Emma plowed on. “When my mom came to you, she said she had evidence on a flash drive, right? Well, I found it fourteen years ago—but I lost it. I think Nathan found it. I think that’s why he’s dead. He called Ellis that night. He told him he’d found something. What if Ellis was involved? What if—”
Chris held up a hand. “Emma. Slow down. You don’t have this flash drive now, do you?”
“No.”
“And the last time you saw it was fourteen years ago.”
She hesitated, then nodded stiffly. No need to bring Daphne into this—not yet. He folded his hands on the desk, looking down at them.
“This is all wild conjecture,” Chris said. “I can talk to Mehta, and I can look into things on my end. Maybe there’s something to all of this. But there is no benefit to rushing here. Nothing is going to happen in time to stop you from being arrested. Given that, it is far better to do things carefully and be sure of what we have.”
“You’re not the one who’s about to be arrested for her husband’s murder,” Emma snapped. She stood, pulse thudding in her temple and skin flushed.
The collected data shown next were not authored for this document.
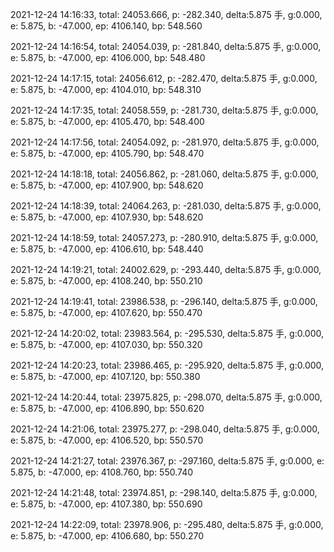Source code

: 2021-12-24 14:16:33, total: 24053.666, p: -282.340, delta:5.875 手, g:0.000, e: 5.875, b: -47.000, ep: 4106.140, bp: 548.560

2021-12-24 14:16:54, total: 24054.039, p: -281.840, delta:5.875 手, g:0.000, e: 5.875, b: -47.000, ep: 4106.000, bp: 548.480

2021-12-24 14:17:15, total: 24056.612, p: -282.470, delta:5.875 手, g:0.000, e: 5.875, b: -47.000, ep: 4104.010, bp: 548.310

2021-12-24 14:17:35, total: 24058.559, p: -281.730, delta:5.875 手, g:0.000, e: 5.875, b: -47.000, ep: 4105.470, bp: 548.400

2021-12-24 14:17:56, total: 24054.092, p: -281.970, delta:5.875 手, g:0.000, e: 5.875, b: -47.000, ep: 4105.790, bp: 548.470

2021-12-24 14:18:18, total: 24056.862, p: -281.060, delta:5.875 手, g:0.000, e: 5.875, b: -47.000, ep: 4107.900, bp: 548.620

2021-12-24 14:18:39, total: 24064.263, p: -281.030, delta:5.875 手, g:0.000, e: 5.875, b: -47.000, ep: 4107.930, bp: 548.620

2021-12-24 14:18:59, total: 24057.273, p: -280.910, delta:5.875 手, g:0.000, e: 5.875, b: -47.000, ep: 4106.610, bp: 548.440

2021-12-24 14:19:21, total: 24002.629, p: -293.440, delta:5.875 手, g:0.000, e: 5.875, b: -47.000, ep: 4108.240, bp: 550.210

2021-12-24 14:19:41, total: 23986.538, p: -296.140, delta:5.875 手, g:0.000, e: 5.875, b: -47.000, ep: 4107.620, bp: 550.470

2021-12-24 14:20:02, total: 23983.564, p: -295.530, delta:5.875 手, g:0.000, e: 5.875, b: -47.000, ep: 4107.030, bp: 550.320

2021-12-24 14:20:23, total: 23986.465, p: -295.920, delta:5.875 手, g:0.000, e: 5.875, b: -47.000, ep: 4107.120, bp: 550.380

2021-12-24 14:20:44, total: 23975.825, p: -298.070, delta:5.875 手, g:0.000, e: 5.875, b: -47.000, ep: 4106.890, bp: 550.620

2021-12-24 14:21:06, total: 23975.277, p: -298.040, delta:5.875 手, g:0.000, e: 5.875, b: -47.000, ep: 4106.520, bp: 550.570

2021-12-24 14:21:27, total: 23976.367, p: -297.160, delta:5.875 手, g:0.000, e: 5.875, b: -47.000, ep: 4108.760, bp: 550.740

2021-12-24 14:21:48, total: 23974.851, p: -298.140, delta:5.875 手, g:0.000, e: 5.875, b: -47.000, ep: 4107.380, bp: 550.690

2021-12-24 14:22:09, total: 23978.906, p: -295.480, delta:5.875 手, g:0.000, e: 5.875, b: -47.000, ep: 4106.680, bp: 550.270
She started to leave.
“Tomorrow morning,” Chris said in a firm, warning tone.
“I’ll be waiting,” Emma pledged, venom in her voice.
“It’s going to be okay, Emma,” Chris said.
“You can’t promise that,” she told him, and left the room without saying goodbye. Outside, JJ sat in a chair in the hallway, chewing her thumbnail. She jerked as the door opened and surged to her feet, all pointless motion.
“What’s going on?” JJ asked. “What did he say?”
“Let’s get home,” Emma said wearily. “I’ll tell you on the way.”